<<<<
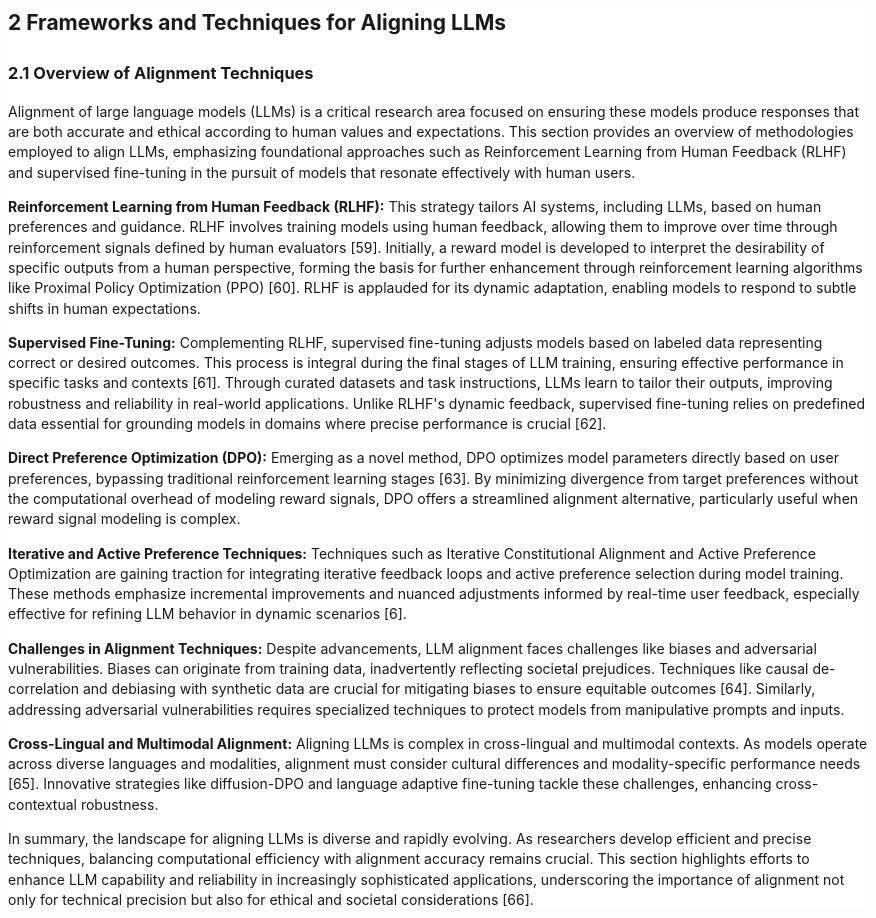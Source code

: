 ## 2 Frameworks and Techniques for Aligning LLMs

### 2.1 Overview of Alignment Techniques

Alignment of large language models (LLMs) is a critical research area focused on ensuring these models produce responses that are both accurate and ethical according to human values and expectations. This section provides an overview of methodologies employed to align LLMs, emphasizing foundational approaches such as Reinforcement Learning from Human Feedback (RLHF) and supervised fine-tuning in the pursuit of models that resonate effectively with human users.

**Reinforcement Learning from Human Feedback (RLHF):** This strategy tailors AI systems, including LLMs, based on human preferences and guidance. RLHF involves training models using human feedback, allowing them to improve over time through reinforcement signals defined by human evaluators [59]. Initially, a reward model is developed to interpret the desirability of specific outputs from a human perspective, forming the basis for further enhancement through reinforcement learning algorithms like Proximal Policy Optimization (PPO) [60]. RLHF is applauded for its dynamic adaptation, enabling models to respond to subtle shifts in human expectations.

**Supervised Fine-Tuning:** Complementing RLHF, supervised fine-tuning adjusts models based on labeled data representing correct or desired outcomes. This process is integral during the final stages of LLM training, ensuring effective performance in specific tasks and contexts [61]. Through curated datasets and task instructions, LLMs learn to tailor their outputs, improving robustness and reliability in real-world applications. Unlike RLHF's dynamic feedback, supervised fine-tuning relies on predefined data essential for grounding models in domains where precise performance is crucial [62].

**Direct Preference Optimization (DPO):** Emerging as a novel method, DPO optimizes model parameters directly based on user preferences, bypassing traditional reinforcement learning stages [63]. By minimizing divergence from target preferences without the computational overhead of modeling reward signals, DPO offers a streamlined alignment alternative, particularly useful when reward signal modeling is complex.

**Iterative and Active Preference Techniques:** Techniques such as Iterative Constitutional Alignment and Active Preference Optimization are gaining traction for integrating iterative feedback loops and active preference selection during model training. These methods emphasize incremental improvements and nuanced adjustments informed by real-time user feedback, especially effective for refining LLM behavior in dynamic scenarios [6].

**Challenges in Alignment Techniques:** Despite advancements, LLM alignment faces challenges like biases and adversarial vulnerabilities. Biases can originate from training data, inadvertently reflecting societal prejudices. Techniques like causal de-correlation and debiasing with synthetic data are crucial for mitigating biases to ensure equitable outcomes [64]. Similarly, addressing adversarial vulnerabilities requires specialized techniques to protect models from manipulative prompts and inputs.

**Cross-Lingual and Multimodal Alignment:** Aligning LLMs is complex in cross-lingual and multimodal contexts. As models operate across diverse languages and modalities, alignment must consider cultural differences and modality-specific performance needs [65]. Innovative strategies like diffusion-DPO and language adaptive fine-tuning tackle these challenges, enhancing cross-contextual robustness.

In summary, the landscape for aligning LLMs is diverse and rapidly evolving. As researchers develop efficient and precise techniques, balancing computational efficiency with alignment accuracy remains crucial. This section highlights efforts to enhance LLM capability and reliability in increasingly sophisticated applications, underscoring the importance of alignment not only for technical precision but also for ethical and societal considerations [66].
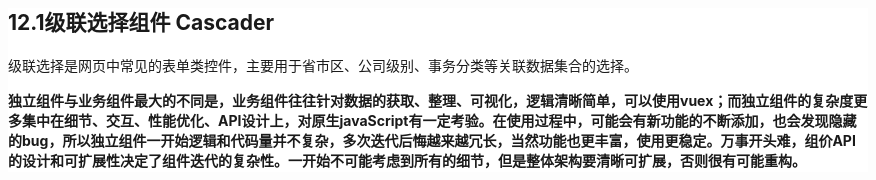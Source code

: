 ## 12.1级联选择组件 Cascader

级联选择是网页中常见的表单类控件，主要用于省市区、公司级别、事务分类等关联数据集合的选择。



**独立组件与业务组件最大的不同是，业务组件往往针对数据的获取、整理、可视化，逻辑清晰简单，可以使用vuex；而独立组件的复杂度更多集中在细节、交互、性能优化、API设计上，对原生javaScript有一定考验。在使用过程中，可能会有新功能的不断添加，也会发现隐藏的bug，所以独立组件一开始逻辑和代码量并不复杂，多次迭代后悔越来越冗长，当然功能也更丰富，使用更稳定。万事开头难，组价API的设计和可扩展性决定了组件迭代的复杂性。一开始不可能考虑到所有的细节，但是整体架构要清晰可扩展，否则很有可能重构。**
>>>>
Scan the listing above for the line that has "Alignment of large", then copy exactly from that line through the line that has "modeling is complex.".

RESPONSE TO THE EXERCISE:
Alignment of large language models (LLMs) is a critical research area focused on ensuring these models produce responses that are both accurate and ethical according to human values and expectations. This section provides an overview of methodologies employed to align LLMs, emphasizing foundational approaches such as Reinforcement Learning from Human Feedback (RLHF) and supervised fine-tuning in the pursuit of models that resonate effectively with human users.

**Reinforcement Learning from Human Feedback (RLHF):** This strategy tailors AI systems, including LLMs, based on human preferences and guidance. RLHF involves training models using human feedback, allowing them to improve over time through reinforcement signals defined by human evaluators [59]. Initially, a reward model is developed to interpret the desirability of specific outputs from a human perspective, forming the basis for further enhancement through reinforcement learning algorithms like Proximal Policy Optimization (PPO) [60]. RLHF is applauded for its dynamic adaptation, enabling models to respond to subtle shifts in human expectations.

**Supervised Fine-Tuning:** Complementing RLHF, supervised fine-tuning adjusts models based on labeled data representing correct or desired outcomes. This process is integral during the final stages of LLM training, ensuring effective performance in specific tasks and contexts [61]. Through curated datasets and task instructions, LLMs learn to tailor their outputs, improving robustness and reliability in real-world applications. Unlike RLHF's dynamic feedback, supervised fine-tuning relies on predefined data essential for grounding models in domains where precise performance is crucial [62].

**Direct Preference Optimization (DPO):** Emerging as a novel method, DPO optimizes model parameters directly based on user preferences, bypassing traditional reinforcement learning stages [63]. By minimizing divergence from target preferences without the computational overhead of modeling reward signals, DPO offers a streamlined alignment alternative, particularly useful when reward signal modeling is complex.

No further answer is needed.